The most straightforward solution is to add NULL pointer checks in the isLikeOrGlob() function before dereferencing pLeft->y.pTab. This ensures that the function does not attempt to access a NULL pointer, preventing the segmentation fault.

The modified code might look like this:

if (pLeft->y.pTab == NULL) {
    return 0; // or handle the NULL case appropriately
}
#define IsVirtual(X) ((X) != NULL && (X)->eTabType == TABTYP_VTAB)

This change ensures that IsVirtual(X) only dereferences X if it is not NULL.

2. Review the Handling of Generated Columns

The crash highlights a potential issue with how SQLite handles generated columns in the query optimizer. Specifically, the optimizer should ensure that generated columns are properly evaluated and that their associated table structures are valid before attempting to access them.

To address this, we can review the code responsible for evaluating generated columns and ensure that it correctly handles cases where the table structure is NULL. This may involve adding additional checks or modifying the evaluation logic to avoid NULL pointer dereferences.

3. Improve OR Optimization Logic

The OR optimization logic should be reviewed to ensure that it correctly handles cases where one or more operands involve generated columns or other complex query constructs. Specifically, the optimizer should ensure that all operands are valid before attempting to evaluate them.

One possible improvement is to add additional checks in the OR optimizer to verify that the operands are valid and that their associated table structures are not NULL. This would prevent the optimizer from attempting to evaluate invalid operands, reducing the risk of NULL pointer dereferences.

4. Enhance LIKE Optimization for Generated Columns

The LIKE optimization logic should be enhanced to handle cases where the operand is a generated column. Specifically, the optimizer should ensure that the generated column is properly evaluated and that its associated table structure is valid before attempting to apply the LIKE operator.

This may involve modifying the pattern matching logic to handle generated columns differently or adding additional checks to ensure that the operand is valid before applying the LIKE operator.

5. Regression Testing and Fuzzing

To prevent similar issues in the future, it is important to implement regression testing and fuzzing as part of the SQLite development process. Regression testing ensures that changes to the codebase do not introduce new bugs, while fuzzing helps identify edge cases and unexpected interactions between query features.

The test case provided in the discussion can be added to SQLite’s regression test suite to ensure that the crash does not reoccur in future versions. Additionally, fuzzing can be used to identify other potential issues involving generated columns, OR optimization, and LIKE optimization.

6. Simplify and Minimize Test Cases

As demonstrated by Richard Hipp, simplifying and minimizing test cases can help identify the root cause of the issue more quickly.
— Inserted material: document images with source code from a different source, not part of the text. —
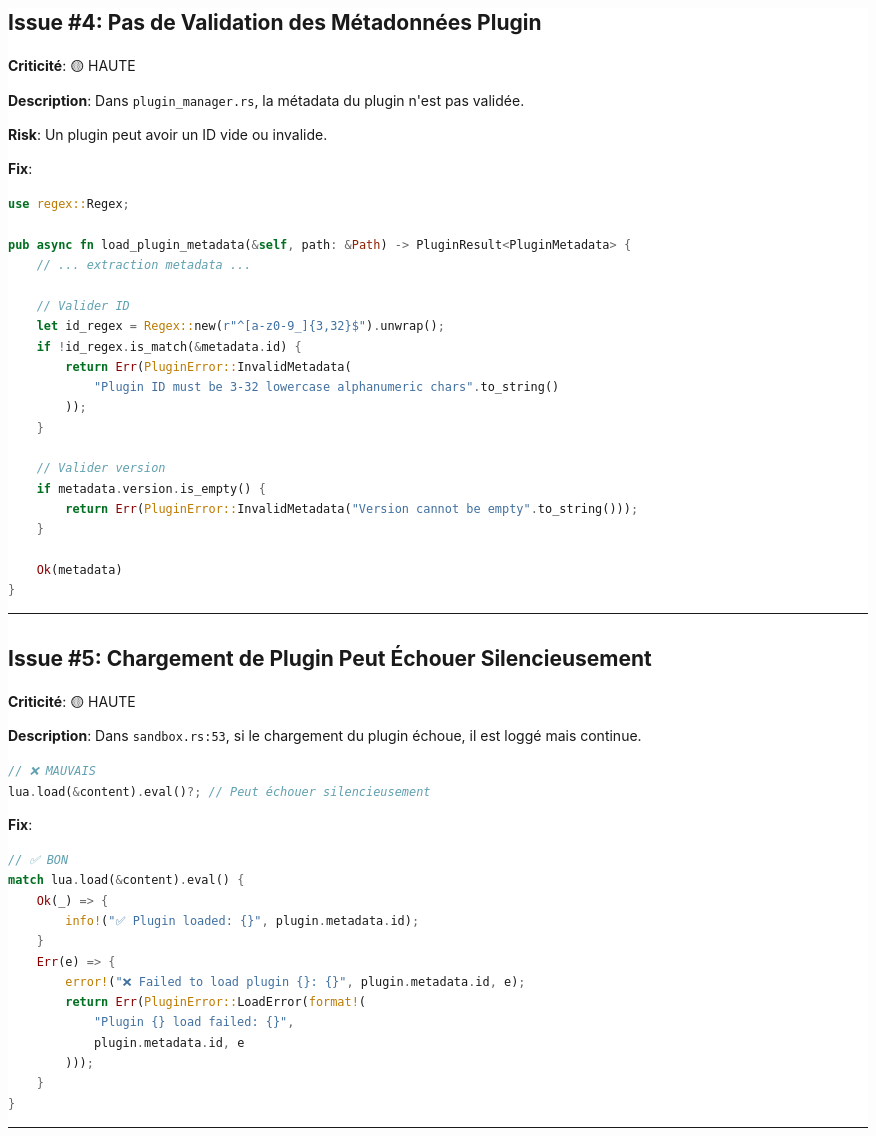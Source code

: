 
## Issue #4: Pas de Validation des Métadonnées Plugin

**Criticité**: 🟡 HAUTE

**Description**:
Dans `plugin_manager.rs`, la métadata du plugin n'est pas validée.

**Risk**: Un plugin peut avoir un ID vide ou invalide.

**Fix**:
```rust
use regex::Regex;

pub async fn load_plugin_metadata(&self, path: &Path) -> PluginResult<PluginMetadata> {
    // ... extraction metadata ...

    // Valider ID
    let id_regex = Regex::new(r"^[a-z0-9_]{3,32}$").unwrap();
    if !id_regex.is_match(&metadata.id) {
        return Err(PluginError::InvalidMetadata(
            "Plugin ID must be 3-32 lowercase alphanumeric chars".to_string()
        ));
    }

    // Valider version
    if metadata.version.is_empty() {
        return Err(PluginError::InvalidMetadata("Version cannot be empty".to_string()));
    }

    Ok(metadata)
}
```

---

## Issue #5: Chargement de Plugin Peut Échouer Silencieusement

**Criticité**: 🟡 HAUTE

**Description**:
Dans `sandbox.rs:53`, si le chargement du plugin échoue, il est loggé mais continue.

```rust
// ❌ MAUVAIS
lua.load(&content).eval()?; // Peut échouer silencieusement
```

**Fix**:
```rust
// ✅ BON
match lua.load(&content).eval() {
    Ok(_) => {
        info!("✅ Plugin loaded: {}", plugin.metadata.id);
    }
    Err(e) => {
        error!("❌ Failed to load plugin {}: {}", plugin.metadata.id, e);
        return Err(PluginError::LoadError(format!(
            "Plugin {} load failed: {}",
            plugin.metadata.id, e
        )));
    }
}
```

---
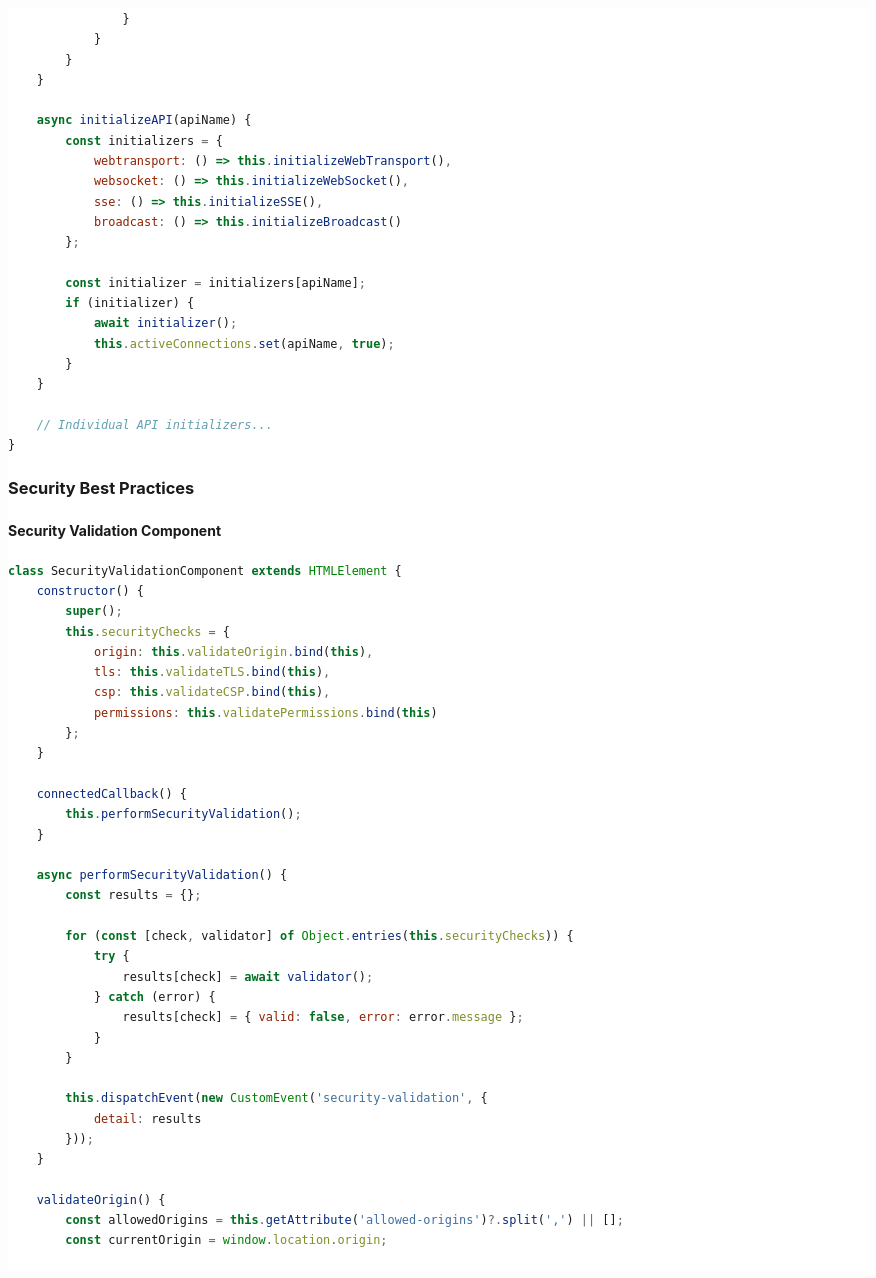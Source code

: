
 ```javascript
                }
            }
        }
    }

    async initializeAPI(apiName) {
        const initializers = {
            webtransport: () => this.initializeWebTransport(),
            websocket: () => this.initializeWebSocket(),
            sse: () => this.initializeSSE(),
            broadcast: () => this.initializeBroadcast()
        };

        const initializer = initializers[apiName];
        if (initializer) {
            await initializer();
            this.activeConnections.set(apiName, true);
        }
    }

    // Individual API initializers...
}
```

### Security Best Practices

#### Security Validation Component
```javascript
class SecurityValidationComponent extends HTMLElement {
    constructor() {
        super();
        this.securityChecks = {
            origin: this.validateOrigin.bind(this),
            tls: this.validateTLS.bind(this),
            csp: this.validateCSP.bind(this),
            permissions: this.validatePermissions.bind(this)
        };
    }

    connectedCallback() {
        this.performSecurityValidation();
    }

    async performSecurityValidation() {
        const results = {};
        
        for (const [check, validator] of Object.entries(this.securityChecks)) {
            try {
                results[check] = await validator();
            } catch (error) {
                results[check] = { valid: false, error: error.message };
            }
        }
        
        this.dispatchEvent(new CustomEvent('security-validation', {
            detail: results
        }));
    }

    validateOrigin() {
        const allowedOrigins = this.getAttribute('allowed-origins')?.split(',') || [];
        const currentOrigin = window.location.origin;
        
```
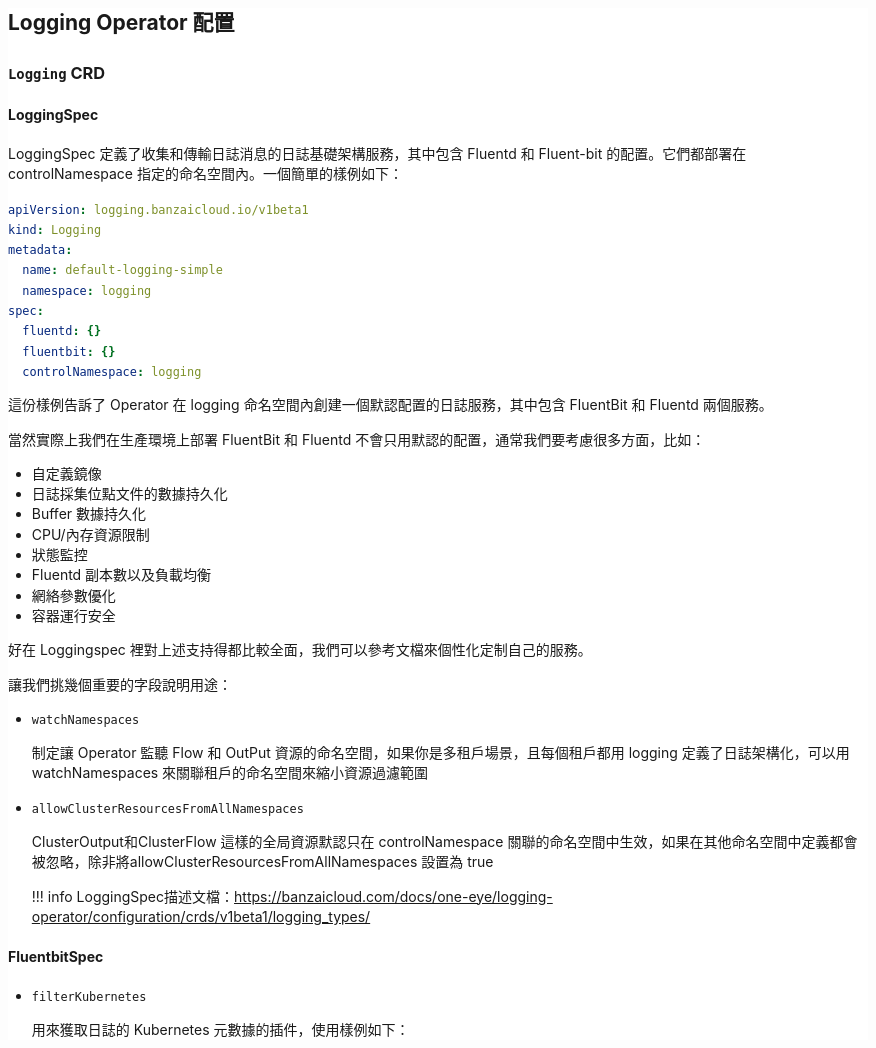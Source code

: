 ## Logging Operator 配置

### `Logging` CRD

#### LoggingSpec

LoggingSpec 定義了收集和傳輸日誌消息的日誌基礎架構服務，其中包含 Fluentd 和 Fluent-bit 的配置。它們都部署在 controlNamespace 指定的命名空間內。一個簡單的樣例如下：

```yaml
apiVersion: logging.banzaicloud.io/v1beta1
kind: Logging
metadata:
  name: default-logging-simple
  namespace: logging
spec:
  fluentd: {}
  fluentbit: {}
  controlNamespace: logging
```

這份樣例告訴了 Operator 在 logging 命名空間內創建一個默認配置的日誌服務，其中包含 FluentBit 和 Fluentd 兩個服務。

當然實際上我們在生產環境上部署 FluentBit 和 Fluentd 不會只用默認的配置，通常我們要考慮很多方面，比如：

- 自定義鏡像
- 日誌採集位點文件的數據持久化
- Buffer 數據持久化
- CPU/內存資源限制
- 狀態監控
- Fluentd 副本數以及負載均衡
- 網絡參數優化
- 容器運行安全

好在 Loggingspec 裡對上述支持得都比較全面，我們可以參考文檔來個性化定制自己的服務。

讓我們挑幾個重要的字段說明用途：

- `watchNamespaces`

    制定讓 Operator 監聽 Flow 和 OutPut 資源的命名空間，如果你是多租戶場景，且每個租戶都用 logging 定義了日誌架構化，可以用 watchNamespaces 來關聯租戶的命名空間來縮小資源過濾範圍

- `allowClusterResourcesFromAllNamespaces`

    ClusterOutput和ClusterFlow 這樣的全局資源默認只在 controlNamespace 關聯的命名空間中生效，如果在其他命名空間中定義都會被忽略，除非將allowClusterResourcesFromAllNamespaces 設置為 true

    !!! info
        LoggingSpec描述文檔：https://banzaicloud.com/docs/one-eye/logging-operator/configuration/crds/v1beta1/logging_types/

#### FluentbitSpec

- `filterKubernetes`

    用來獲取日誌的 Kubernetes 元數據的插件，使用樣例如下：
By removing unnecessary components from the query, such as the WITHOUT ROWID clause and the unlikely() function, we can isolate the specific interaction that triggers the crash.

This approach can be applied to other bug reports to help developers identify and fix issues more efficiently. By providing a minimal test case, reporters can reduce the time and effort required to reproduce and diagnose the issue.

7. Document Best Practices for Query Optimization

Finally, it is important to document best practices for query optimization, particularly when dealing with generated columns, OR conditions, and pattern matching operators. This documentation can help developers avoid common pitfalls and ensure that their queries are optimized correctly.

For example, developers should be aware of the potential interactions between generated columns and query optimizations and should test their queries thoroughly to ensure that they do not trigger unexpected behavior.

By following these troubleshooting steps and implementing the suggested fixes, we can address the NULL pointer dereference in isLikeOrGlob() and prevent similar issues from occurring in the future. This approach ensures that SQLite remains a robust and reliable database engine, capable of handling complex queries and edge cases with ease.